(Stored dataset items)
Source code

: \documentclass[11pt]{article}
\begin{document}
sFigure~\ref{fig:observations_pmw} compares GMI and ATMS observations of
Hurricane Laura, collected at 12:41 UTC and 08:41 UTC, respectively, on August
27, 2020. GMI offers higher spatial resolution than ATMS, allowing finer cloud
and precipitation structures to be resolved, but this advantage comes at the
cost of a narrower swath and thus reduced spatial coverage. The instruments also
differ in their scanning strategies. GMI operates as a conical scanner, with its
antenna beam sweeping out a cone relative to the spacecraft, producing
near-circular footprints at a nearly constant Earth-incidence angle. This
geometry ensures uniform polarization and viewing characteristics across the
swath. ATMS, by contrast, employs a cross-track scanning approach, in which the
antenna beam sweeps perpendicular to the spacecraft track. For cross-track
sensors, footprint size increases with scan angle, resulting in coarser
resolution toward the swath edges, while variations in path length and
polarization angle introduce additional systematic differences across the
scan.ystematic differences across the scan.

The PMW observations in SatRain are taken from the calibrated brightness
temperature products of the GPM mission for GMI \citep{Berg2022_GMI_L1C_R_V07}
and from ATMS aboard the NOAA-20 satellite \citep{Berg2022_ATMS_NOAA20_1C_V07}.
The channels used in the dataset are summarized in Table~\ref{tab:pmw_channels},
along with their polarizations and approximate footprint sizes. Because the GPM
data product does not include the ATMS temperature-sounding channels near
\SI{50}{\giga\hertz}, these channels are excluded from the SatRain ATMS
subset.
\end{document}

▶ **Aim of the exercise**:
Output all of the records exactly, with nothing omitted.

▶ **Exercise result**:
Source code

: \documentclass[11pt]{article}
\begin{document}
sFigure~\ref{fig:observations_pmw} compares GMI and ATMS observations of
Hurricane Laura, collected at 12:41 UTC and 08:41 UTC, respectively, on August
27, 2020. GMI offers higher spatial resolution than ATMS, allowing finer cloud
and precipitation structures to be resolved, but this advantage comes at the
cost of a narrower swath and thus reduced spatial coverage. The instruments also
differ in their scanning strategies. GMI operates as a conical scanner, with its
antenna beam sweeping out a cone relative to the spacecraft, producing
near-circular footprints at a nearly constant Earth-incidence angle. This
geometry ensures uniform polarization and viewing characteristics across the
swath. ATMS, by contrast, employs a cross-track scanning approach, in which the
antenna beam sweeps perpendicular to the spacecraft track. For cross-track
sensors, footprint size increases with scan angle, resulting in coarser
resolution toward the swath edges, while variations in path length and
polarization angle introduce additional systematic differences across the
scan.ystematic differences across the scan.

The PMW observations in SatRain are taken from the calibrated brightness
temperature products of the GPM mission for GMI \citep{Berg2022_GMI_L1C_R_V07}
and from ATMS aboard the NOAA-20 satellite \citep{Berg2022_ATMS_NOAA20_1C_V07}.
The channels used in the dataset are summarized in Table~\ref{tab:pmw_channels},
along with their polarizations and approximate footprint sizes. Because the GPM
data product does not include the ATMS temperature-sounding channels near
\SI{50}{\giga\hertz}, these channels are excluded from the SatRain ATMS
subset.
\end{document}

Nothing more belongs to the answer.